Reportaż „Grecja. Gorzkie pomarańcze” zamiast opowieści o prostym i beztroskim życiu mieszkańców Grecji, opowiada o trudnej historii kraju walczącego o wolność i godne życie jego mieszkańców. Po tej lekturze nieco inaczej spojrzymy na współczesnych Greków i ich ojczyznę. Autor pokazuje mniej znane oblicze nowożytnej historii Grecji: polityczne rozłamy oraz rozgrywki i niechybne zawirowania społeczne. Dionisos przybliża czytelnikowi takie wydarzenia jak wymiana ludności po wojnie grecko-tureckiej w latach 20. XX w., kiedy to Grecja przyjmuje ponad milion wysiedleńców z Turcji; panowanie króla, potem rządy junty; kryzys ekonomiczny, niestabilność rządów, podwyżki cen i zmniejszenie zarobków. To Grecja bez upiększeń i filtrów stosowanych, by wydobyć z obrazu tę biel, ten błękit wody i nieba. To brutalna codzienność wszystkich Greków.

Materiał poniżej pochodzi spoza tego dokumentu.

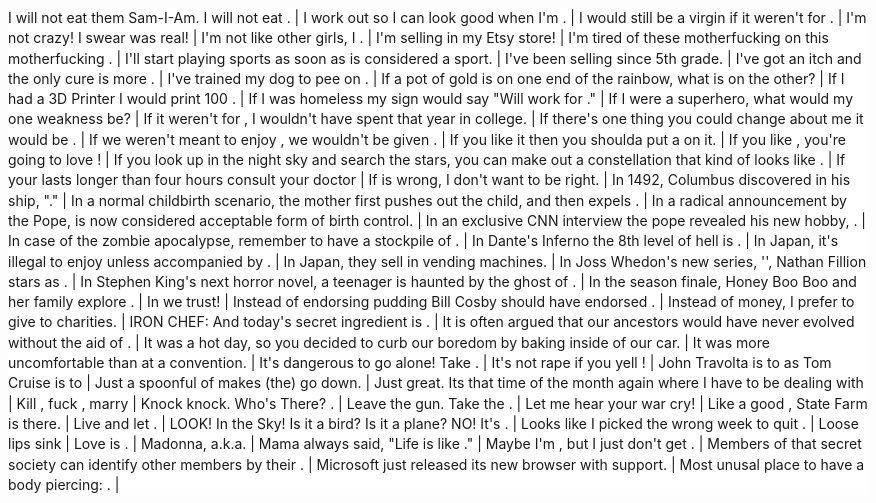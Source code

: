I will not eat them Sam-I-Am. I will not eat <BLANK>. |
I work out so I can look good when I'm <BLANK>. |
I would still be a virgin if it weren't for <BLANK>. |
I'm not crazy! I swear <BLANK> was real! |
I'm not like other girls, I <BLANK>. |
I'm selling <BLANK> in my Etsy store! |
I'm tired of these motherfucking <BLANK> on this motherfucking <BLANK>. |
I'll start playing sports as soon as <BLANK> is considered a sport. |
I've been selling <BLANK> since 5th grade. |
I've got an itch and the only cure is more <BLANK>. |
I've trained my dog to pee on <BLANK>. |
If a pot of gold is on one end of the rainbow, what is on the other? |
If I had a 3D Printer I would print 100 <BLANK>. |
If I was homeless my sign would say "Will work for <BLANK>." |
If I were a superhero, what would my one weakness be? |
If it weren't for <BLANK>, I wouldn't have spent that year in college. |
If there's one thing you could change about me it would be <BLANK>. |
If we weren't meant to enjoy <BLANK>, we wouldn't be given <BLANK>. |
If you like it then you shoulda put a <BLANK> on it. |
If you like <BLANK>, you're going to love <BLANK>! |
If you look up in the night sky and search the stars, you can make out a constellation that kind of looks like <BLANK>. |
If your <BLANK> lasts longer than four hours consult your doctor |
If <BLANK> is wrong, I don't want to be right. |
In 1492, Columbus discovered <BLANK> in his ship, "<BLANK>." |
In a normal childbirth scenario, the mother first pushes out the child, and then expels <BLANK>. |
In a radical announcement by the Pope, <BLANK> is now considered acceptable form of birth control. |
In an exclusive CNN interview the pope revealed his new hobby, <BLANK>. |
In case of the zombie apocalypse, remember to have a stockpile of <BLANK>. |
In Dante's Inferno the 8th level of hell is <BLANK>. |
In Japan, it's illegal to enjoy <BLANK> unless accompanied by <BLANK>. |
In Japan, they sell <BLANK> in vending machines. |
In Joss Whedon's new series, '<BLANK>', Nathan Fillion stars as <BLANK>. |
In Stephen King's next horror novel, a teenager is haunted by the ghost of <BLANK>. |
In the season finale, Honey Boo Boo and her family explore <BLANK>. |
In <BLANK> we trust! |
Instead of endorsing pudding Bill Cosby should have endorsed <BLANK>. |
Instead of money, I prefer to give <BLANK> to charities. |
IRON CHEF: And today's secret ingredient is <BLANK>. |
It is often argued that our ancestors would have never evolved without the aid of <BLANK>. |
It was a hot day, so you decided to curb our boredom by baking <BLANK> inside of our car. |
It was more uncomfortable than <BLANK> at a <BLANK> convention. |
It's dangerous to go alone! Take <BLANK>. |
It's not rape if you yell <BLANK>! |
John Travolta is to <BLANK> as Tom Cruise is to <BLANK> |
Just a spoonful of <BLANK> makes (the) <BLANK> go down. |
Just great. Its that time of the month again where I have to be dealing with <BLANK> |
Kill <BLANK>, fuck <BLANK>, marry <BLANK> |
Knock knock. Who's There? <BLANK>. |
Leave the gun. Take the <BLANK>. |
Let me hear your war cry! |
Like a good <BLANK>, State Farm is there. |
Live and let <BLANK>. |
LOOK! In the Sky! Is it a bird? Is it a plane? NO! It's <BLANK>. |
Looks like I picked the wrong week to quit <BLANK>. |
Loose lips sink <BLANK> |
Love is <BLANK>. |
Madonna, a.k.a. <BLANK> |
Mama always said, "Life is like <BLANK>." |
Maybe I'm <BLANK>, but I just don't get <BLANK>. |
Members of that secret society can identify other members by their <BLANK>. |
Microsoft just released its new browser with <BLANK> support. |
Most unusal place to have a body piercing: <BLANK>. |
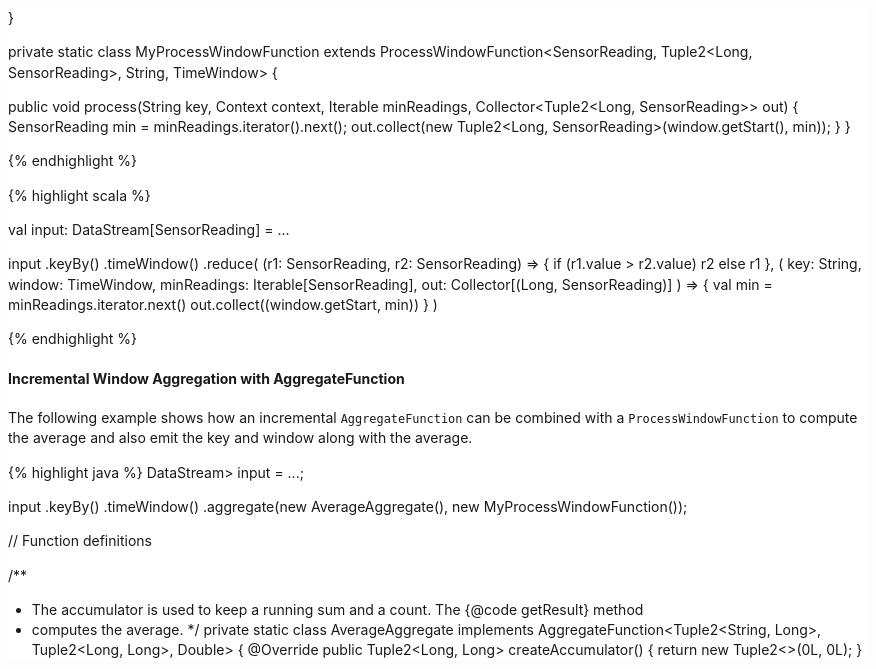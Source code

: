 }

private static class MyProcessWindowFunction
    extends ProcessWindowFunction<SensorReading, Tuple2<Long, SensorReading>, String, TimeWindow> {

  public void process(String key,
                    Context context,
                    Iterable<SensorReading> minReadings,
                    Collector<Tuple2<Long, SensorReading>> out) {
      SensorReading min = minReadings.iterator().next();
      out.collect(new Tuple2<Long, SensorReading>(window.getStart(), min));
  }
}

{% endhighlight %}
</div>
<div data-lang="scala" markdown="1">
{% highlight scala %}

val input: DataStream[SensorReading] = ...

input
  .keyBy(<key selector>)
  .timeWindow(<time size>)
  .reduce(
    (r1: SensorReading, r2: SensorReading) => { if (r1.value > r2.value) r2 else r1 },
    ( key: String,
      window: TimeWindow,
      minReadings: Iterable[SensorReading],
      out: Collector[(Long, SensorReading)] ) =>
      {
        val min = minReadings.iterator.next()
        out.collect((window.getStart, min))
      }
  )

{% endhighlight %}
</div>
</div>

#### Incremental Window Aggregation with AggregateFunction

The following example shows how an incremental `AggregateFunction` can be combined with
a `ProcessWindowFunction` to compute the average and also emit the key and window along with
the average.

<div class="codetabs" markdown="1">
<div data-lang="java" markdown="1">
{% highlight java %}
DataStream<Tuple2<String, Long>> input = ...;

input
  .keyBy(<key selector>)
  .timeWindow(<time size>)
  .aggregate(new AverageAggregate(), new MyProcessWindowFunction());

// Function definitions

/**
 * The accumulator is used to keep a running sum and a count. The {@code getResult} method
 * computes the average.
 */
private static class AverageAggregate
    implements AggregateFunction<Tuple2<String, Long>, Tuple2<Long, Long>, Double> {
  @Override
  public Tuple2<Long, Long> createAccumulator() {
    return new Tuple2<>(0L, 0L);
  }
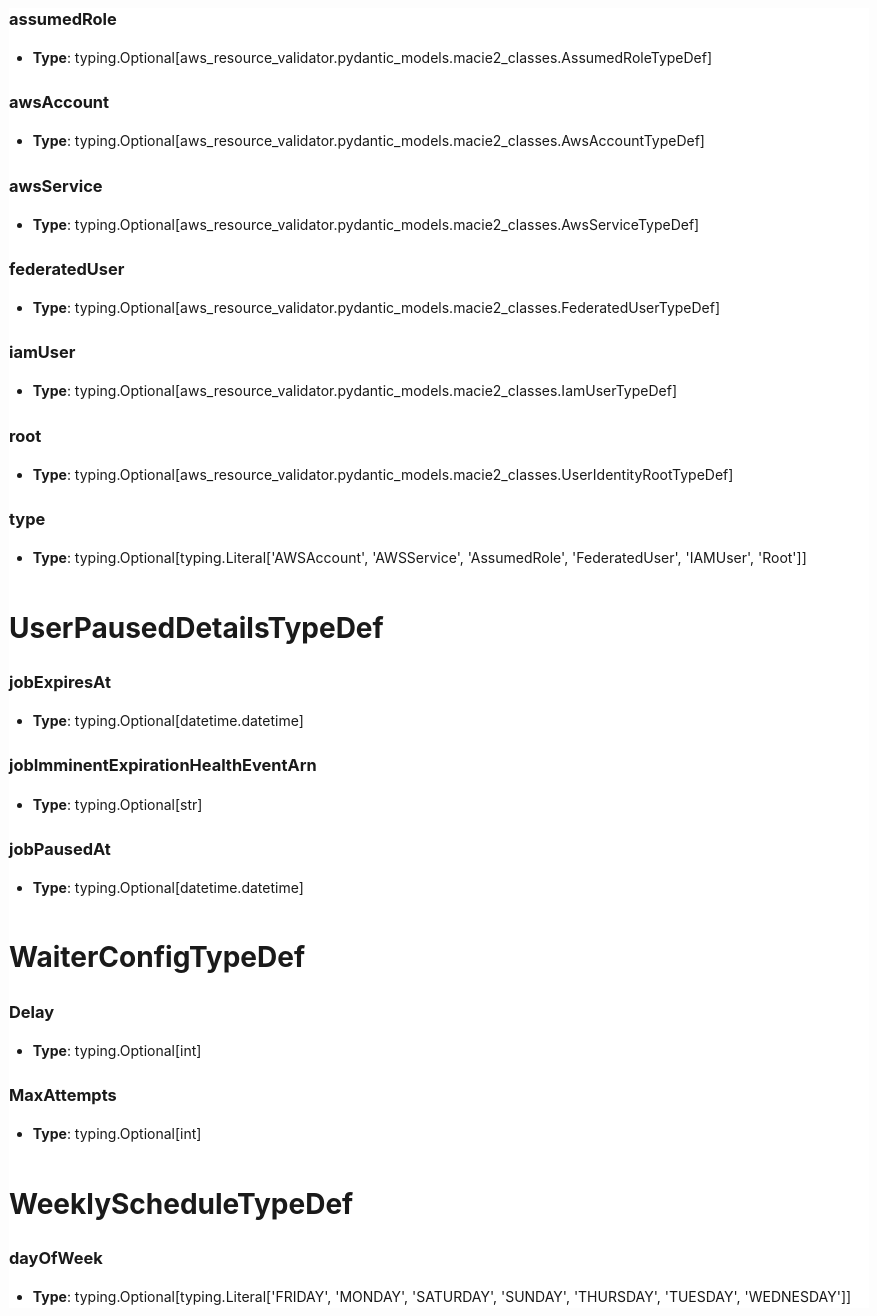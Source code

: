 ### assumedRole
- **Type**: typing.Optional[aws_resource_validator.pydantic_models.macie2_classes.AssumedRoleTypeDef]

### awsAccount
- **Type**: typing.Optional[aws_resource_validator.pydantic_models.macie2_classes.AwsAccountTypeDef]

### awsService
- **Type**: typing.Optional[aws_resource_validator.pydantic_models.macie2_classes.AwsServiceTypeDef]

### federatedUser
- **Type**: typing.Optional[aws_resource_validator.pydantic_models.macie2_classes.FederatedUserTypeDef]

### iamUser
- **Type**: typing.Optional[aws_resource_validator.pydantic_models.macie2_classes.IamUserTypeDef]

### root
- **Type**: typing.Optional[aws_resource_validator.pydantic_models.macie2_classes.UserIdentityRootTypeDef]

### type
- **Type**: typing.Optional[typing.Literal['AWSAccount', 'AWSService', 'AssumedRole', 'FederatedUser', 'IAMUser', 'Root']]


# UserPausedDetailsTypeDef

### jobExpiresAt
- **Type**: typing.Optional[datetime.datetime]

### jobImminentExpirationHealthEventArn
- **Type**: typing.Optional[str]

### jobPausedAt
- **Type**: typing.Optional[datetime.datetime]


# WaiterConfigTypeDef

### Delay
- **Type**: typing.Optional[int]

### MaxAttempts
- **Type**: typing.Optional[int]


# WeeklyScheduleTypeDef

### dayOfWeek
- **Type**: typing.Optional[typing.Literal['FRIDAY', 'MONDAY', 'SATURDAY', 'SUNDAY', 'THURSDAY', 'TUESDAY', 'WEDNESDAY']]


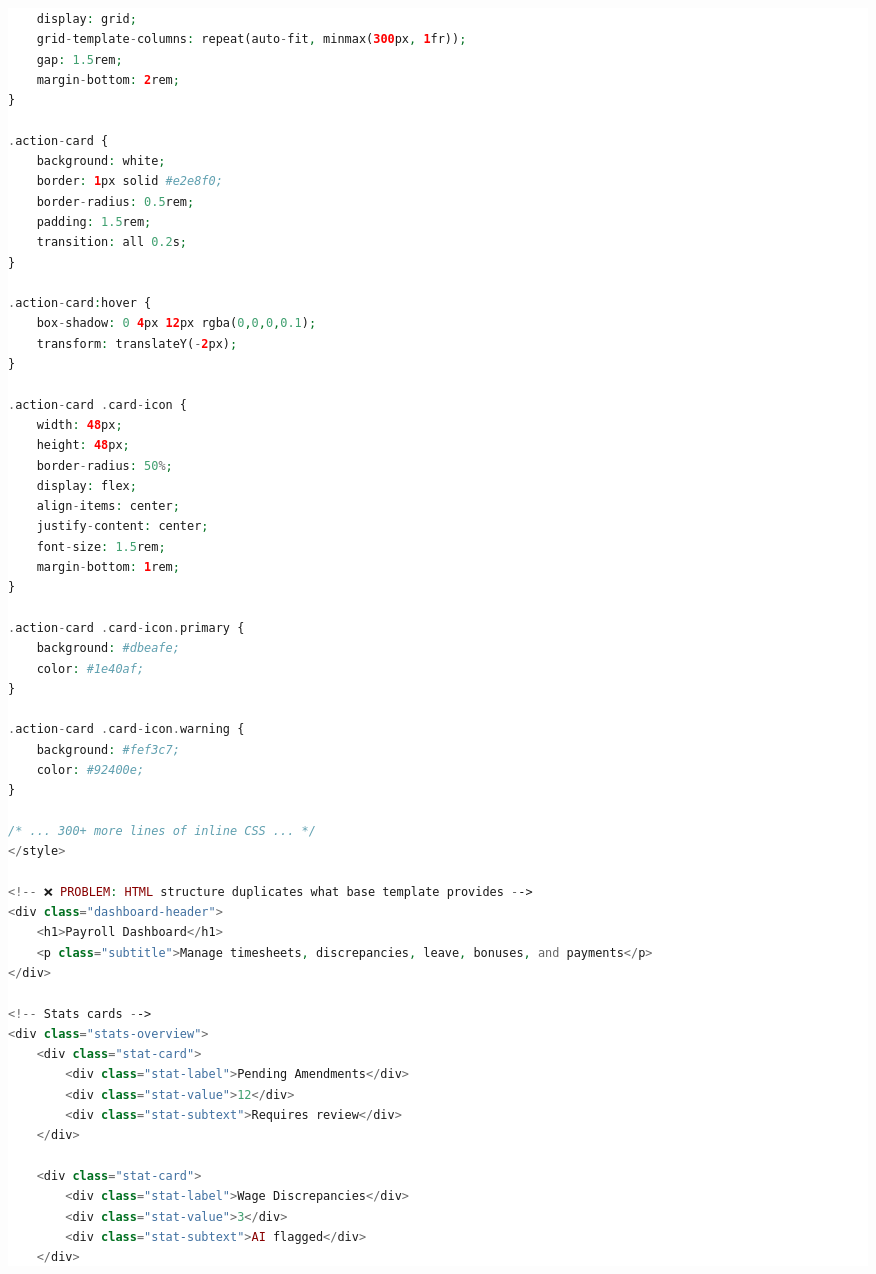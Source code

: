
 ```php
    display: grid;
    grid-template-columns: repeat(auto-fit, minmax(300px, 1fr));
    gap: 1.5rem;
    margin-bottom: 2rem;
}

.action-card {
    background: white;
    border: 1px solid #e2e8f0;
    border-radius: 0.5rem;
    padding: 1.5rem;
    transition: all 0.2s;
}

.action-card:hover {
    box-shadow: 0 4px 12px rgba(0,0,0,0.1);
    transform: translateY(-2px);
}

.action-card .card-icon {
    width: 48px;
    height: 48px;
    border-radius: 50%;
    display: flex;
    align-items: center;
    justify-content: center;
    font-size: 1.5rem;
    margin-bottom: 1rem;
}

.action-card .card-icon.primary {
    background: #dbeafe;
    color: #1e40af;
}

.action-card .card-icon.warning {
    background: #fef3c7;
    color: #92400e;
}

/* ... 300+ more lines of inline CSS ... */
</style>

<!-- ❌ PROBLEM: HTML structure duplicates what base template provides -->
<div class="dashboard-header">
    <h1>Payroll Dashboard</h1>
    <p class="subtitle">Manage timesheets, discrepancies, leave, bonuses, and payments</p>
</div>

<!-- Stats cards -->
<div class="stats-overview">
    <div class="stat-card">
        <div class="stat-label">Pending Amendments</div>
        <div class="stat-value">12</div>
        <div class="stat-subtext">Requires review</div>
    </div>

    <div class="stat-card">
        <div class="stat-label">Wage Discrepancies</div>
        <div class="stat-value">3</div>
        <div class="stat-subtext">AI flagged</div>
    </div>

```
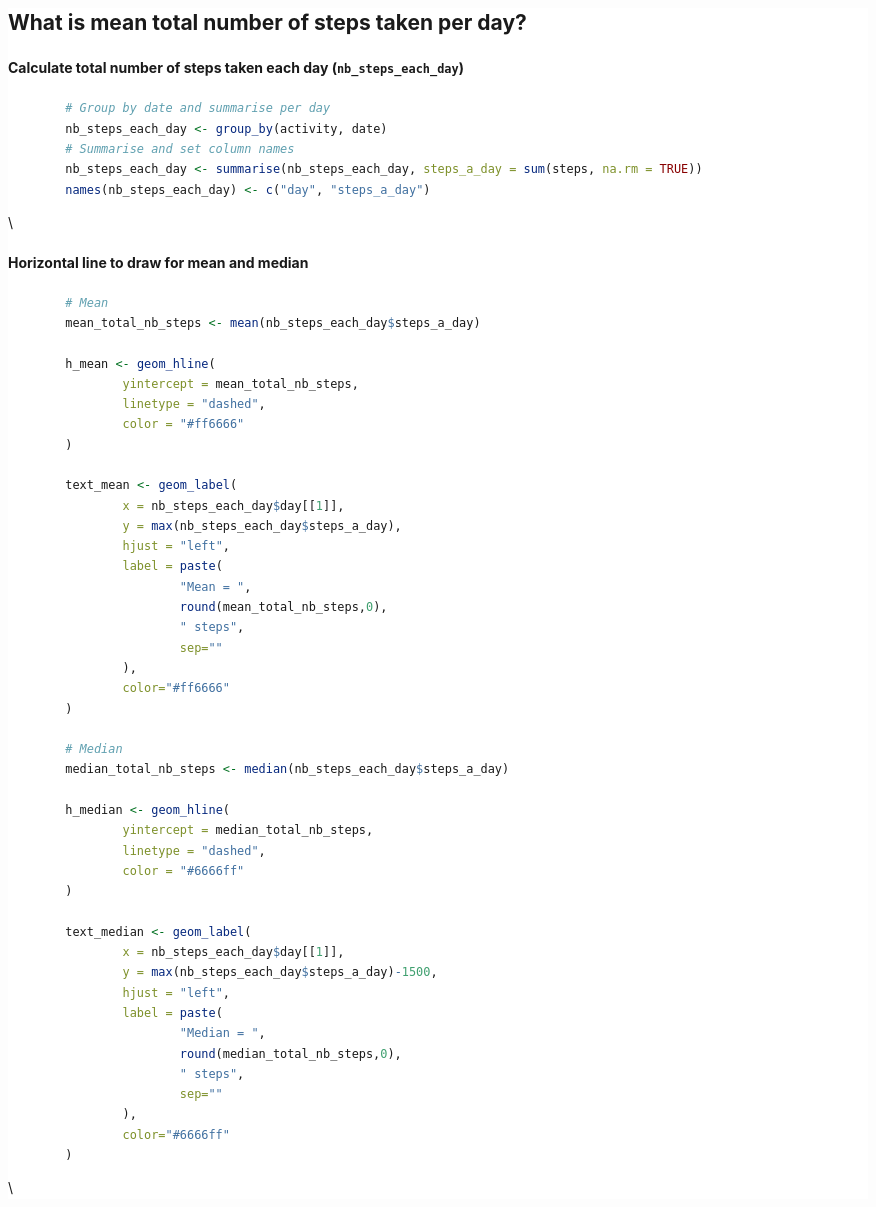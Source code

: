 ## What is mean total number of steps taken per day?
#### Calculate total number of steps taken each day (`nb_steps_each_day`)

```r
        # Group by date and summarise per day
        nb_steps_each_day <- group_by(activity, date)
        # Summarise and set column names
        nb_steps_each_day <- summarise(nb_steps_each_day, steps_a_day = sum(steps, na.rm = TRUE))
        names(nb_steps_each_day) <- c("day", "steps_a_day")
```
\  

#### Horizontal line to draw for mean and median 

```r
        # Mean
        mean_total_nb_steps <- mean(nb_steps_each_day$steps_a_day)
        
        h_mean <- geom_hline(
                yintercept = mean_total_nb_steps,
                linetype = "dashed",
                color = "#ff6666"
        )

        text_mean <- geom_label(
                x = nb_steps_each_day$day[[1]],
                y = max(nb_steps_each_day$steps_a_day),
                hjust = "left",
                label = paste(
                        "Mean = ",
                        round(mean_total_nb_steps,0),
                        " steps",
                        sep=""
                ),
                color="#ff6666"
        )
        
        # Median
        median_total_nb_steps <- median(nb_steps_each_day$steps_a_day)
        
        h_median <- geom_hline(
                yintercept = median_total_nb_steps,
                linetype = "dashed",
                color = "#6666ff"
        )

        text_median <- geom_label(
                x = nb_steps_each_day$day[[1]],
                y = max(nb_steps_each_day$steps_a_day)-1500,
                hjust = "left",
                label = paste(
                        "Median = ",
                        round(median_total_nb_steps,0),
                        " steps",
                        sep=""
                ),
                color="#6666ff"
        )
```
\  
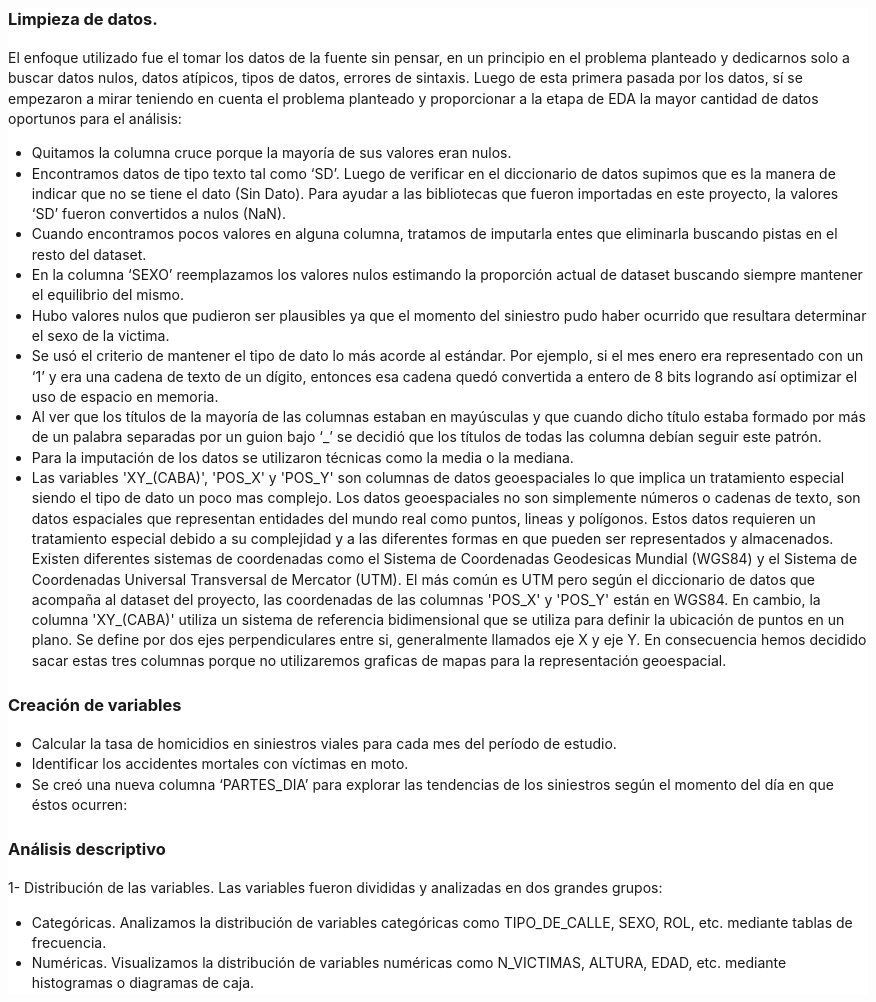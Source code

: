 


### Limpieza de datos.
El enfoque utilizado fue el tomar los datos de la fuente sin pensar, en un principio en el problema planteado y dedicarnos solo a buscar datos nulos, datos atípicos, tipos de datos, errores de sintaxis. Luego de esta primera pasada por los datos, sí se empezaron a mirar teniendo en cuenta el problema planteado y proporcionar a la etapa de EDA la mayor cantidad de datos oportunos para el análisis:
- Quitamos la columna cruce porque la mayoría de sus valores eran nulos.
- Encontramos datos de tipo texto tal como ‘SD’. Luego de verificar en el diccionario de datos supimos que es la manera de indicar que no se tiene el dato (Sin Dato). Para ayudar a las bibliotecas que fueron importadas en este proyecto, la valores ‘SD’ fueron convertidos a nulos (NaN).
- Cuando encontramos pocos valores en alguna columna, tratamos de imputarla entes que eliminarla buscando pistas en el resto del dataset.
- En la columna ‘SEXO’ reemplazamos los valores nulos estimando la proporción actual de dataset buscando siempre mantener el equilibrio del mismo.
- Hubo valores nulos que pudieron ser plausibles ya que el momento del siniestro pudo haber ocurrido que resultara determinar el sexo de la victima.
- Se usó el criterio de mantener el tipo de dato lo más acorde al estándar. Por ejemplo, si el mes enero era representado con un ‘1’ y era una cadena de texto de un dígito, entonces esa cadena quedó convertida a entero de 8 bits logrando así optimizar el uso de espacio en memoria.
- Al ver que los títulos de la mayoría de las columnas estaban en mayúsculas y que cuando dicho título estaba formado por más de un palabra separadas por un guion bajo ‘_’ se decidió que los títulos de todas las columna debían seguir este patrón.
- Para la imputación de los datos se utilizaron técnicas como la media o la mediana. 
- Las variables 'XY_(CABA)', 'POS_X' y 'POS_Y' son columnas de datos geoespaciales lo que implica un tratamiento especial siendo el tipo de dato un poco mas complejo. Los datos geoespaciales no son simplemente números o cadenas de texto, son datos espaciales que representan entidades del mundo real como puntos, lineas y polígonos. Estos datos requieren un tratamiento especial debido a su complejidad y a las diferentes formas en que pueden ser representados y almacenados. Existen diferentes sistemas de coordenadas como el Sistema de Coordenadas Geodesicas Mundial (WGS84) y el Sistema de Coordenadas Universal Transversal de Mercator (UTM). El más común es UTM pero según el diccionario de datos que acompaña al dataset del proyecto, las coordenadas de las columnas 'POS_X' y 'POS_Y' están en WGS84. En cambio, la columna 'XY_(CABA)' utiliza un sistema de referencia bidimensional que se utiliza para definir la ubicación de puntos en un plano. Se define por dos ejes perpendiculares entre si, generalmente llamados eje X y eje Y. En consecuencia hemos decidido sacar estas tres columnas porque no utilizaremos graficas de mapas para la representación geoespacial.
          
### Creación de variables
- Calcular la tasa de homicidios en siniestros viales para cada mes del período de estudio.
- Identificar los accidentes mortales con víctimas en moto.
- Se creó una nueva columna ‘PARTES_DIA’ para explorar las tendencias de los siniestros según el momento del día en que éstos ocurren:

### Análisis descriptivo
1- Distribución de las variables. Las variables fueron divididas y analizadas en dos grandes grupos:
  - Categóricas. Analizamos la distribución de variables categóricas como TIPO_DE_CALLE, SEXO, ROL, etc. mediante tablas de frecuencia.
  - Numéricas. Visualizamos la distribución de variables numéricas como N_VICTIMAS, ALTURA, EDAD, etc. mediante histogramas o diagramas de caja.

W reportażu Dionisosa Sturisa nie ma wesołych Greków stojących przed restauracją, nie ma starożytnych ruin, greckich bogów, baklawy i fety na każdym kroku. Są za to tytułowe gorzkie pomarańcze – nie tylko jako składnik pewnego greckiego smakołyku, ale przede wszystkim jako metafora czegoś pięknego, kolorowego, kuszącego, ale w środku nie zawsze idealnego, czasem nawet cierpkiego. O tym wszystkim nie dowiemy się na wakacjach all inclusive. „Grecja. Gorzkie pomarańcze” to znakomita pozycja nie tylko dla wielbicieli Grecji, ale również dla tych ciekawych najnowszej historii Europy. Ja przeczytałam z wypiekami na twarzy.